:: TASK DESCRIPTION ::
Scan the listing for the word "PopoverBackdropProps" and report every line that contains it.

:: RECORDS FOR THIS TASK ::
*** Begin section ***

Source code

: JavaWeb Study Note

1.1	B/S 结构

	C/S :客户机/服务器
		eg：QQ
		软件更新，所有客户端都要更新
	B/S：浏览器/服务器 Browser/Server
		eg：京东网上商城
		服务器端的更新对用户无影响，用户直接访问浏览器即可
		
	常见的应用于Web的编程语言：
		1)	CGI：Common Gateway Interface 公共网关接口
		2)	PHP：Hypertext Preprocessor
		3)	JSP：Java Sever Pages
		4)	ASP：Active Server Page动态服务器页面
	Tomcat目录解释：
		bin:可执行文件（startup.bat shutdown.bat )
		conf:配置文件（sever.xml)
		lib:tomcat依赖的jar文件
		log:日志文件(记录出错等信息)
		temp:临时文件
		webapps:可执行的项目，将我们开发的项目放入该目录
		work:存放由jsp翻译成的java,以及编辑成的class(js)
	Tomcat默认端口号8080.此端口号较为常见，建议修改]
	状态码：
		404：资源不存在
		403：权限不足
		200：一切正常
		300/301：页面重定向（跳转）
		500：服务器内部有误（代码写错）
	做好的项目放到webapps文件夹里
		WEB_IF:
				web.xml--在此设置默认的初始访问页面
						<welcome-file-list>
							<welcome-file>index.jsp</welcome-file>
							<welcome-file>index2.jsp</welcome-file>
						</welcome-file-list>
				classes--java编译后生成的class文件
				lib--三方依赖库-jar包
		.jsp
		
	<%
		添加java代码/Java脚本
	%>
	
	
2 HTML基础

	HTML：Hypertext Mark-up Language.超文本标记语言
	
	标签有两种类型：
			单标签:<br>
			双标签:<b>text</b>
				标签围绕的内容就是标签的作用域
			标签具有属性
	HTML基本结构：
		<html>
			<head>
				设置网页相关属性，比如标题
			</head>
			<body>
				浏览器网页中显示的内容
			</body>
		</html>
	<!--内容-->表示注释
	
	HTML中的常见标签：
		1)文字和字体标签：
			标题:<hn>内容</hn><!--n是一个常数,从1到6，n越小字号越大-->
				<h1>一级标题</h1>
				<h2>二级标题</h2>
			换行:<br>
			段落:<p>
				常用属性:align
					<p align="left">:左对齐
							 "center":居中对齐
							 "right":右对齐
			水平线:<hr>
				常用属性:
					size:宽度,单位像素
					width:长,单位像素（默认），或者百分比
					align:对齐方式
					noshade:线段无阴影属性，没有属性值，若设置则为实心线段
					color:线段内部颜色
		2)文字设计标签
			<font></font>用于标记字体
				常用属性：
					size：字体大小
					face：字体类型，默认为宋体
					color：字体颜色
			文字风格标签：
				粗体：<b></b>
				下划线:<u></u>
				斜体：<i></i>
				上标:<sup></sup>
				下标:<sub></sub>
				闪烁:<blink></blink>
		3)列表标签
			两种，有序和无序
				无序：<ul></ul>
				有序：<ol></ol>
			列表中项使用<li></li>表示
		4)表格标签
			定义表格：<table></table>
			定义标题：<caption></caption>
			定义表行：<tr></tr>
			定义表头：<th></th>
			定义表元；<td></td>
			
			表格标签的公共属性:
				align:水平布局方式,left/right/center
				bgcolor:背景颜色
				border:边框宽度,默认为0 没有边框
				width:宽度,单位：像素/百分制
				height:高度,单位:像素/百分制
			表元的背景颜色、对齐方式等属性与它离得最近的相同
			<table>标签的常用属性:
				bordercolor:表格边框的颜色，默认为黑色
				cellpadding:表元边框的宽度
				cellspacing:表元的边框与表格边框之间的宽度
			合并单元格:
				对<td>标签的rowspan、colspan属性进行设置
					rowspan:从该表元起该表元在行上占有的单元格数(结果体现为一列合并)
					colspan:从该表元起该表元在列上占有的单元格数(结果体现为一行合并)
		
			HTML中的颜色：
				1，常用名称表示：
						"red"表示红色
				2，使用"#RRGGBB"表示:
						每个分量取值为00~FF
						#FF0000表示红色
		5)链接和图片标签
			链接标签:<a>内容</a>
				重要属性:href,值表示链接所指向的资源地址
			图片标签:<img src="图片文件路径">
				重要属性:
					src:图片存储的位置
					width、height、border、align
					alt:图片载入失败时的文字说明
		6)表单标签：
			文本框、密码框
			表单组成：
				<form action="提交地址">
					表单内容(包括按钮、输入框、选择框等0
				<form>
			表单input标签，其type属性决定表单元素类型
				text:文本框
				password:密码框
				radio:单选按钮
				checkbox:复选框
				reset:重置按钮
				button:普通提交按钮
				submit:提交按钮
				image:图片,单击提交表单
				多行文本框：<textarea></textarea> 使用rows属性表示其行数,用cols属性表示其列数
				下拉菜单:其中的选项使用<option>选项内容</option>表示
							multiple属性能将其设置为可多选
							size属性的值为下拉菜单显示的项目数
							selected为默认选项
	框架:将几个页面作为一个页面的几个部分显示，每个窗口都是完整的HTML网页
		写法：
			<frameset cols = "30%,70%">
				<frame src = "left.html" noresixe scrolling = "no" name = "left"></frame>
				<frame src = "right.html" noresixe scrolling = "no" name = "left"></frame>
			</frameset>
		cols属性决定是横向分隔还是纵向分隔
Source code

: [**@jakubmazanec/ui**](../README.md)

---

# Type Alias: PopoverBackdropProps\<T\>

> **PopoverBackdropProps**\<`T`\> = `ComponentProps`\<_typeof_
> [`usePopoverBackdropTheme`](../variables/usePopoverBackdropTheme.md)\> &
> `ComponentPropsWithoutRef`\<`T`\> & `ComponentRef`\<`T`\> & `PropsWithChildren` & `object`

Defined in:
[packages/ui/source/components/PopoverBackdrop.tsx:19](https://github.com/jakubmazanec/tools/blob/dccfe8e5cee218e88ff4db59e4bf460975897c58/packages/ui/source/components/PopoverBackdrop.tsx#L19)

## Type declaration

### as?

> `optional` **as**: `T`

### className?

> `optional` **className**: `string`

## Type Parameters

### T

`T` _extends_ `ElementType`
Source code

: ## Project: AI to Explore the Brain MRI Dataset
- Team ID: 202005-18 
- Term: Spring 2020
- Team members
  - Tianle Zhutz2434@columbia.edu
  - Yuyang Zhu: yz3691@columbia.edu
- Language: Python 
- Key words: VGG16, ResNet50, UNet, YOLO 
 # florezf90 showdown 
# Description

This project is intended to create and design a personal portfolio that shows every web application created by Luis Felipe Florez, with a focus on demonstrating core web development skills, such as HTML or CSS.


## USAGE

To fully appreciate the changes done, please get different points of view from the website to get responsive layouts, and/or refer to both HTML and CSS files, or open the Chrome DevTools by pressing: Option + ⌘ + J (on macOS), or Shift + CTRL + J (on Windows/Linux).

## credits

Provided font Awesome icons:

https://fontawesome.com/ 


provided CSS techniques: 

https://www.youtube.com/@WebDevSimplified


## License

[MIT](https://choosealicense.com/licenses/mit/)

*** End section ***

:: ANSWER TO THIS EXERCISE ::
# Type Alias: PopoverBackdropProps\<T\>
> **PopoverBackdropProps**\<`T`\> = `ComponentProps`\<_typeof_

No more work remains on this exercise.